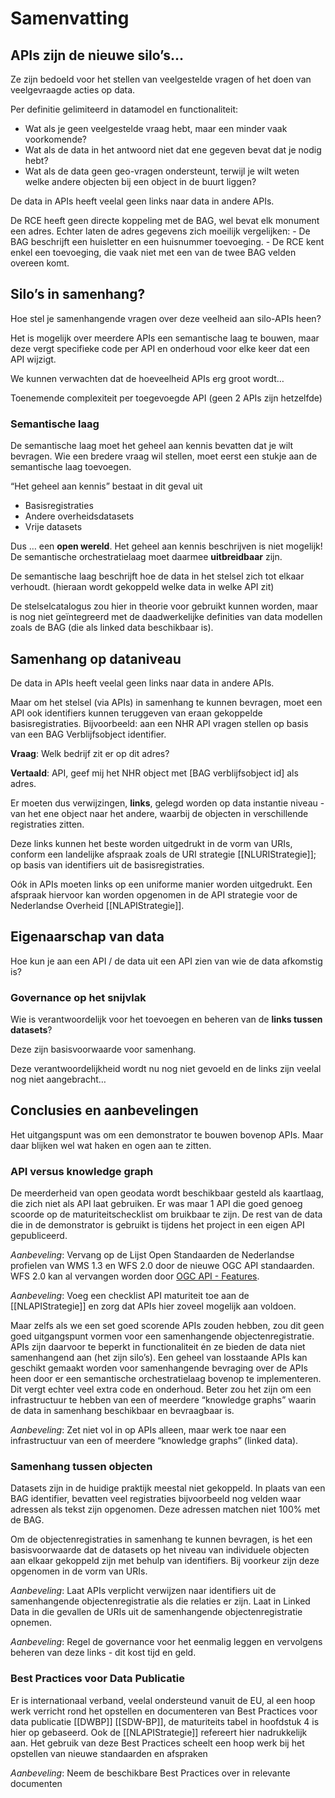 # Samenvatting

## APIs zijn de nieuwe silo’s…
Ze zijn bedoeld voor het stellen van veelgestelde vragen of het doen van veelgevraagde acties op data. 

Per definitie gelimiteerd in datamodel en functionaliteit: 
- Wat als je geen veelgestelde vraag hebt, maar een minder vaak voorkomende? 
- Wat als de data in het antwoord niet dat ene gegeven bevat dat je nodig hebt?
- Wat als de data geen geo-vragen ondersteunt, terwijl je wilt weten welke andere objecten bij een object in de buurt liggen?

De data in APIs heeft veelal geen links naar data in andere APIs.

<aside class="example">
De RCE heeft geen directe koppeling met de BAG, wel bevat elk monument een adres. Echter laten de adres gegevens zich moeilijk vergelijken:
- De BAG beschrijft een huisletter en een huisnummer toevoeging.
- De RCE kent enkel een toevoeging, die vaak niet met een van de twee BAG velden overeen komt.
</aside>

## Silo’s in samenhang?
Hoe stel je samenhangende vragen over deze veelheid aan silo-APIs heen?

Het is mogelijk over meerdere APIs een semantische laag te bouwen, maar deze vergt specifieke code per API en onderhoud voor elke keer dat een API wijzigt.

We kunnen verwachten dat de hoeveelheid APIs erg groot wordt…

Toenemende complexiteit per toegevoegde API (geen 2 APIs zijn hetzelfde) 

### Semantische laag
De semantische laag moet het geheel aan kennis bevatten dat je wilt bevragen. Wie een bredere vraag wil stellen, moet eerst een stukje aan de semantische laag toevoegen. 

“Het geheel aan kennis” bestaat in dit geval uit 
- Basisregistraties
- Andere overheidsdatasets
- Vrije datasets

Dus … een **open wereld**. Het geheel aan kennis beschrijven is niet mogelijk! De semantische orchestratielaag moet daarmee **uitbreidbaar** zijn.

De semantische laag beschrijft hoe de data in het stelsel zich tot elkaar verhoudt. 
(hieraan wordt gekoppeld welke data in welke API zit)

De stelselcatalogus zou hier in theorie voor gebruikt kunnen worden, maar is nog niet geïntegreerd met de daadwerkelijke definities van data modellen zoals de BAG (die als linked data beschikbaar is).

## Samenhang op dataniveau
De data in APIs heeft veelal geen links naar data in andere APIs.

Maar om het stelsel (via APIs) in samenhang te kunnen bevragen, moet een API ook identifiers kunnen teruggeven van eraan gekoppelde basisregistraties. Bijvoorbeeld: aan een NHR API vragen stellen op basis van een BAG Verblijfsobject identifier. 

<aside class="example">

**Vraag**: Welk bedrijf zit er op dit adres? 

**Vertaald**: API, geef mij het NHR object met [BAG verblijfsobject id] als adres.

</aside>

Er moeten dus verwijzingen, **links**, gelegd worden op data instantie niveau - van het ene object naar het andere, waarbij de objecten in verschillende registraties zitten.

Deze links kunnen het beste worden uitgedrukt in de vorm van URIs, conform een landelijke afspraak zoals de URI strategie [[NLURIStrategie]]; op basis van identifiers uit de basisregistraties.

Oók in APIs moeten links op een uniforme manier worden uitgedrukt. Een afspraak hiervoor kan worden opgenomen in de API strategie voor de Nederlandse Overheid [[NLAPIStrategie]]. 

## Eigenaarschap van data
Hoe kun je aan een API / de data uit een API zien van wie de data afkomstig is?

### Governance op het snijvlak
Wie is verantwoordelijk voor het toevoegen en beheren van de **links tussen datasets**? 

Deze zijn basisvoorwaarde voor samenhang.

Deze verantwoordelijkheid wordt nu nog niet gevoeld en de links zijn veelal nog niet aangebracht…

## Conclusies en aanbevelingen

Het uitgangspunt was om een demonstrator te bouwen bovenop APIs. Maar daar blijken wel wat haken en ogen aan te zitten. 

### API versus knowledge graph

De meerderheid van open geodata wordt beschikbaar gesteld als kaartlaag, die zich niet als API laat gebruiken. Er was maar 1 API die goed genoeg scoorde op de maturiteitschecklist om bruikbaar te zijn. De rest van de data die in de demonstrator is gebruikt is tijdens het project in een eigen API gepubliceerd. 

*Aanbeveling*: Vervang op de Lijst Open Standaarden de Nederlandse profielen van WMS 1.3 en WFS 2.0 door de nieuwe OGC API standaarden. WFS 2.0 kan al vervangen worden door [OGC API - Features](https://www.opengeospatial.org/standards/ogcapi-features). 

*Aanbeveling*: Voeg een checklist API maturiteit toe aan de [[NLAPIStrategie]] en zorg dat APIs hier zoveel mogelijk aan voldoen.

Maar zelfs als we een set goed scorende APIs zouden hebben, zou dit geen goed uitgangspunt vormen voor een samenhangende objectenregistratie. APIs zijn daarvoor te beperkt in functionaliteit én ze bieden de data niet samenhangend aan (het zijn silo’s). Een geheel van losstaande APIs kan geschikt gemaakt worden voor samenhangende bevraging over de APIs heen door er een semantische orchestratielaag bovenop te implementeren. Dit vergt echter veel extra code en onderhoud. Beter zou het zijn om een infrastructuur te hebben van een of meerdere “knowledge graphs” waarin de data in samenhang beschikbaar en bevraagbaar is. 

*Aanbeveling*: Zet niet vol in op APIs alleen, maar werk toe naar een infrastructuur van een of meerdere “knowledge graphs” (linked data).

### Samenhang tussen objecten

Datasets zijn in de huidige praktijk meestal niet gekoppeld. In plaats van een BAG identifier, bevatten veel registraties bijvoorbeeld nog velden waar adressen als tekst zijn opgenomen. Deze adressen matchen niet 100% met de BAG. 

Om de objectenregistraties in samenhang te kunnen bevragen, is het een basisvoorwaarde dat de datasets op het niveau van individuele objecten aan elkaar gekoppeld zijn met behulp van identifiers. Bij voorkeur zijn deze opgenomen in de vorm van URIs. 

*Aanbeveling*: Laat APIs verplicht verwijzen naar identifiers uit de samenhangende objectenregistratie als die relaties er zijn. Laat in Linked Data in die gevallen de URIs uit de samenhangende objectenregistratie opnemen.

*Aanbeveling*: Regel de governance voor het eenmalig leggen en vervolgens beheren van deze links - dit kost tijd en geld. 

### Best Practices voor Data Publicatie

Er is internationaal verband, veelal ondersteund vanuit de EU, al een hoop werk verricht rond het opstellen en documenteren van Best Practices voor data publicatie [[DWBP]] [[SDW-BP]], de maturiteits tabel in hoofdstuk 4 is hier op gebaseerd. Ook de [[NLAPIStrategie]] refereert hier nadrukkelijk aan. Het gebruik van deze Best Practices scheelt een hoop werk bij het opstellen van nieuwe standaarden en afspraken

*Aanbeveling*: Neem de beschikbare Best Practices over in relevante documenten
########################################
• EXERCISE DESCRIPTION
Above are some lines. Repeat exactly, and only, those from the line that has "- Wat als je" through the line that has "- Vrije datasets".

• TASK RESULT
- Wat als je geen veelgestelde vraag hebt, maar een minder vaak voorkomende? 
- Wat als de data in het antwoord niet dat ene gegeven bevat dat je nodig hebt?
- Wat als de data geen geo-vragen ondersteunt, terwijl je wilt weten welke andere objecten bij een object in de buurt liggen?

De data in APIs heeft veelal geen links naar data in andere APIs.

<aside class="example">
De RCE heeft geen directe koppeling met de BAG, wel bevat elk monument een adres. Echter laten de adres gegevens zich moeilijk vergelijken:
- De BAG beschrijft een huisletter en een huisnummer toevoeging.
- De RCE kent enkel een toevoeging, die vaak niet met een van de twee BAG velden overeen komt.
</aside>

## Silo’s in samenhang?
Hoe stel je samenhangende vragen over deze veelheid aan silo-APIs heen?

Het is mogelijk over meerdere APIs een semantische laag te bouwen, maar deze vergt specifieke code per API en onderhoud voor elke keer dat een API wijzigt.

We kunnen verwachten dat de hoeveelheid APIs erg groot wordt…

Toenemende complexiteit per toegevoegde API (geen 2 APIs zijn hetzelfde) 

### Semantische laag
De semantische laag moet het geheel aan kennis bevatten dat je wilt bevragen. Wie een bredere vraag wil stellen, moet eerst een stukje aan de semantische laag toevoegen. 

“Het geheel aan kennis” bestaat in dit geval uit 
- Basisregistraties
- Andere overheidsdatasets
- Vrije datasets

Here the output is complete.